■ Task: Write the entries below out again exactly; any picture in them stays out.

Records from a dataset:
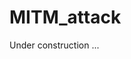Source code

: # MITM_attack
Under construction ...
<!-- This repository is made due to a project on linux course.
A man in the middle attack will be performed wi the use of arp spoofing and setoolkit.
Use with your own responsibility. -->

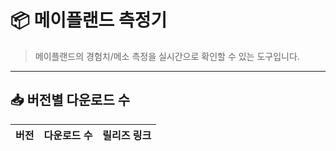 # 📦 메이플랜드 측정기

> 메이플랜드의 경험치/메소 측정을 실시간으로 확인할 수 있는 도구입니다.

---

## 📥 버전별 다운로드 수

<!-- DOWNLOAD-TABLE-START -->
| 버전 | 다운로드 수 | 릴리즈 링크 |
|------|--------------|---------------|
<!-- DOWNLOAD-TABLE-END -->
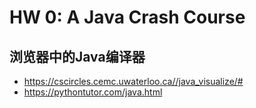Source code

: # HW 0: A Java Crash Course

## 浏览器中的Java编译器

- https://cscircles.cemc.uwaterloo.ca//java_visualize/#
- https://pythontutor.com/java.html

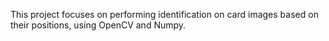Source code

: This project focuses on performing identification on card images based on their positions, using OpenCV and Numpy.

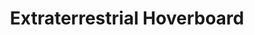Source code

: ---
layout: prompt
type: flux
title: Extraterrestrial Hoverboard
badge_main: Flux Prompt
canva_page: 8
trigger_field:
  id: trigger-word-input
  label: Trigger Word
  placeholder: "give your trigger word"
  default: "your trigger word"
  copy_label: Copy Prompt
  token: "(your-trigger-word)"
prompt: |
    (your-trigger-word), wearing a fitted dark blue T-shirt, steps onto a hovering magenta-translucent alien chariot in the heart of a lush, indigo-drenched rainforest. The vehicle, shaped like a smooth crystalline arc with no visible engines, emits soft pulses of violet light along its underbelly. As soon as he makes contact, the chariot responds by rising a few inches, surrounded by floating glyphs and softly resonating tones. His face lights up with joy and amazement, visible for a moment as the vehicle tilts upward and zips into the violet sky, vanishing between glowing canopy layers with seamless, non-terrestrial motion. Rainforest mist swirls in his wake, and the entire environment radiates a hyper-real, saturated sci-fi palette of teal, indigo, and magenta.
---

■ Solved exercise:
Source code

: # MITM_attack
Under construction ...
<!-- This repository is made due to a project on linux course.
A man in the middle attack will be performed wi the use of arp spoofing and setoolkit.
Use with your own responsibility. -->

 # 📦 메이플랜드 측정기

> 메이플랜드의 경험치/메소 측정을 실시간으로 확인할 수 있는 도구입니다.

---

## 📥 버전별 다운로드 수

<!-- DOWNLOAD-TABLE-START -->
| 버전 | 다운로드 수 | 릴리즈 링크 |
|------|--------------|---------------|
<!-- DOWNLOAD-TABLE-END -->
Source code

: # HW 0: A Java Crash Course

## 浏览器中的Java编译器

- https://cscircles.cemc.uwaterloo.ca//java_visualize/#
- https://pythontutor.com/java.html

Source code

: This project focuses on performing identification on card images based on their positions, using OpenCV and Numpy.

Source code

: ---
layout: prompt
type: flux
title: Extraterrestrial Hoverboard
badge_main: Flux Prompt
canva_page: 8
trigger_field:
  id: trigger-word-input
  label: Trigger Word
  placeholder: "give your trigger word"
  default: "your trigger word"
  copy_label: Copy Prompt
  token: "(your-trigger-word)"
prompt: |
    (your-trigger-word), wearing a fitted dark blue T-shirt, steps onto a hovering magenta-translucent alien chariot in the heart of a lush, indigo-drenched rainforest. The vehicle, shaped like a smooth crystalline arc with no visible engines, emits soft pulses of violet light along its underbelly. As soon as he makes contact, the chariot responds by rising a few inches, surrounded by floating glyphs and softly resonating tones. His face lights up with joy and amazement, visible for a moment as the vehicle tilts upward and zips into the violet sky, vanishing between glowing canopy layers with seamless, non-terrestrial motion. Rainforest mist swirls in his wake, and the entire environment radiates a hyper-real, saturated sci-fi palette of teal, indigo, and magenta.
---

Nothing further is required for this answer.